> _What to do_:
Search the records that follow and extract every line containing the string "interact".

*** Available data ***

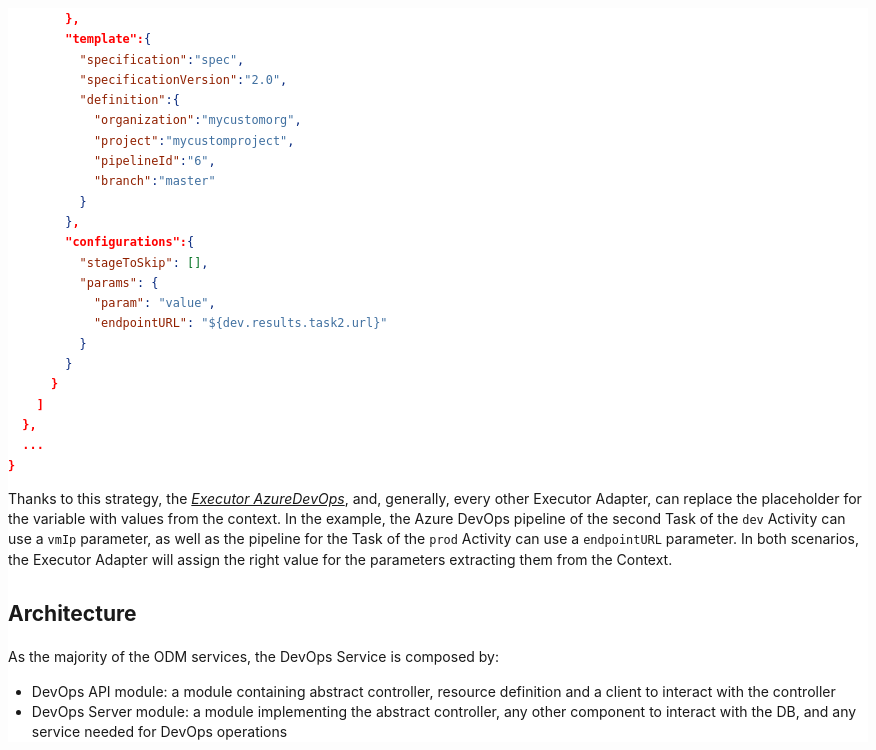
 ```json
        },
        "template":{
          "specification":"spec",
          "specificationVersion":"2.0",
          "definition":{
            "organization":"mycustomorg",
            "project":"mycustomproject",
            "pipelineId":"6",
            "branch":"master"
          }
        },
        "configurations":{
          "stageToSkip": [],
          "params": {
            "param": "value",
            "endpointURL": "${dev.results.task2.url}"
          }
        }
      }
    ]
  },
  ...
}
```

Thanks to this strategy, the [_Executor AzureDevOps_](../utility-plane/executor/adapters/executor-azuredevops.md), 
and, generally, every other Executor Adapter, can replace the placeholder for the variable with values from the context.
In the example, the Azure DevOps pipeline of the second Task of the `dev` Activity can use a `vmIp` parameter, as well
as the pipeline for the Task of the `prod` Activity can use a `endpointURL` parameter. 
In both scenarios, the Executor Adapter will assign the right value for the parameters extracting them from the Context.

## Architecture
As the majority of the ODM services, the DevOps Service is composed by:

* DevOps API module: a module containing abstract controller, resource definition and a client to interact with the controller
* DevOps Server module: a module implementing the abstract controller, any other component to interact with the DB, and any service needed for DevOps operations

*** End of Available data ***

> _Written response_:
* DevOps API module: a module containing abstract controller, resource definition and a client to interact with the controller
* DevOps Server module: a module implementing the abstract controller, any other component to interact with the DB, and any service needed for DevOps operations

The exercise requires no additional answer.